[Work task] Could you please transcribe the data exactly, without the pictures?

══ Supplied records

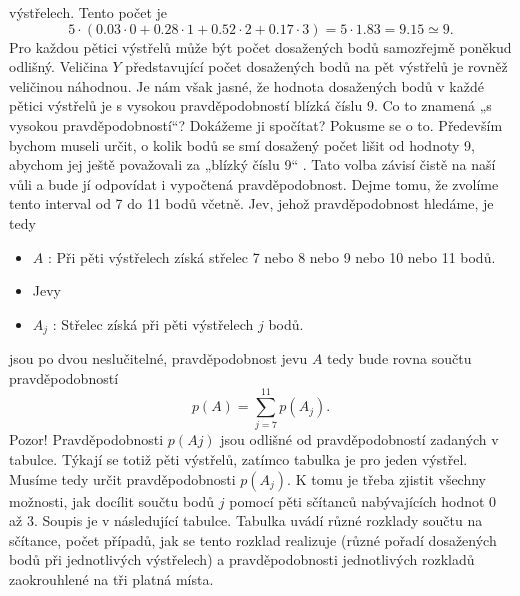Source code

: \begin{example}
  výstřelech. Tento počet je
  \begin{equation*}
    5\cdot(\num{0.03}\cdot0 + \num{0.28}\cdot1 + \num{0.52}\cdot2 + \num{0.17}\cdot3) = 
    5\cdot\num{1.83} = \num{9.15} \simeq 9.
  \end{equation*}
  Pro každou pětici výstřelů může být počet dosažených bodů samozřejmě poněkud odlišný. Veličina 
  \(Y\) představující počet dosažených bodů na pět výstřelů je rovněž veličinou náhodnou. Je nám 
  však jasné, že hodnota dosažených bodů v každé pětici výstřelů je s vysokou pravděpodobností 
  blízká číslu 9. Co to znamená „s vysokou pravděpodobností“? Dokážeme ji spočítat? Pokusme se o 
  to. Především bychom museli určit, o kolik bodů se smí dosažený počet lišit od hodnoty 9, abychom 
  jej ještě považovali za „blízký číslu 9“ . Tato volba závisí čistě na naší vůli a bude jí 
  odpovídat i vypočtená pravděpodobnost. Dejme tomu, že zvolíme tento interval od 7 do 11 bodů 
  včetně. Jev, jehož pravděpodobnost hledáme, je tedy
  \begin{itemize}
    \item \(A\) : Při pěti výstřelech získá střelec \num{7} nebo \num{8} nebo \num{9} nebo \num{10} 
          nebo \num{11} bodů.
    \item[] Jevy
    \item \(A_j\) : Střelec získá při pěti výstřelech \(j\) bodů.
  \end{itemize}
  jsou po dvou neslučitelné, pravděpodobnost jevu \(A\) tedy bude rovna součtu pravděpodobností
  \begin{equation*}
    p(A) = \sum_{j=7}^{11} p(A_j).
  \end{equation*}
  Pozor! Pravděpodobnosti \(p(Aj)\) jsou odlišné od pravděpodobností zadaných v tabulce. Týkají se 
  totiž pěti výstřelů, zatímco tabulka je pro jeden výstřel. Musíme tedy určit pravděpodobnosti 
  \(p(A_j)\). K tomu je třeba zjistit všechny možnosti, jak docílit součtu bodů \(j\) pomocí pěti 
  sčítanců nabývajících hodnot \num{0} až \num{3}. Soupis je v následující tabulce. Tabulka uvádí 
  různé rozklady součtu na sčítance, počet případů, jak se tento rozklad realizuje (různé pořadí 
  dosažených bodů při jednotlivých výstřelech) a pravděpodobnosti jednotlivých rozkladů
  zaokrouhlené na tři platná místa.
  

\end{example}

════

[Solution to this task]
Source code

: \begin{example}
  výstřelech. Tento počet je
  \begin{equation*}
    5\cdot(\num{0.03}\cdot0 + \num{0.28}\cdot1 + \num{0.52}\cdot2 + \num{0.17}\cdot3) = 
    5\cdot\num{1.83} = \num{9.15} \simeq 9.
  \end{equation*}
  Pro každou pětici výstřelů může být počet dosažených bodů samozřejmě poněkud odlišný. Veličina 
  \(Y\) představující počet dosažených bodů na pět výstřelů je rovněž veličinou náhodnou. Je nám 
  však jasné, že hodnota dosažených bodů v každé pětici výstřelů je s vysokou pravděpodobností 
  blízká číslu 9. Co to znamená „s vysokou pravděpodobností“? Dokážeme ji spočítat? Pokusme se o 
  to. Především bychom museli určit, o kolik bodů se smí dosažený počet lišit od hodnoty 9, abychom 
  jej ještě považovali za „blízký číslu 9“ . Tato volba závisí čistě na naší vůli a bude jí 
  odpovídat i vypočtená pravděpodobnost. Dejme tomu, že zvolíme tento interval od 7 do 11 bodů 
  včetně. Jev, jehož pravděpodobnost hledáme, je tedy
  \begin{itemize}
    \item \(A\) : Při pěti výstřelech získá střelec \num{7} nebo \num{8} nebo \num{9} nebo \num{10} 
          nebo \num{11} bodů.
    \item[] Jevy
    \item \(A_j\) : Střelec získá při pěti výstřelech \(j\) bodů.
  \end{itemize}
  jsou po dvou neslučitelné, pravděpodobnost jevu \(A\) tedy bude rovna součtu pravděpodobností
  \begin{equation*}
    p(A) = \sum_{j=7}^{11} p(A_j).
  \end{equation*}
  Pozor! Pravděpodobnosti \(p(Aj)\) jsou odlišné od pravděpodobností zadaných v tabulce. Týkají se 
  totiž pěti výstřelů, zatímco tabulka je pro jeden výstřel. Musíme tedy určit pravděpodobnosti 
  \(p(A_j)\). K tomu je třeba zjistit všechny možnosti, jak docílit součtu bodů \(j\) pomocí pěti 
  sčítanců nabývajících hodnot \num{0} až \num{3}. Soupis je v následující tabulce. Tabulka uvádí 
  různé rozklady součtu na sčítance, počet případů, jak se tento rozklad realizuje (různé pořadí 
  dosažených bodů při jednotlivých výstřelech) a pravděpodobnosti jednotlivých rozkladů
  zaokrouhlené na tři platná místa.
  

\end{example}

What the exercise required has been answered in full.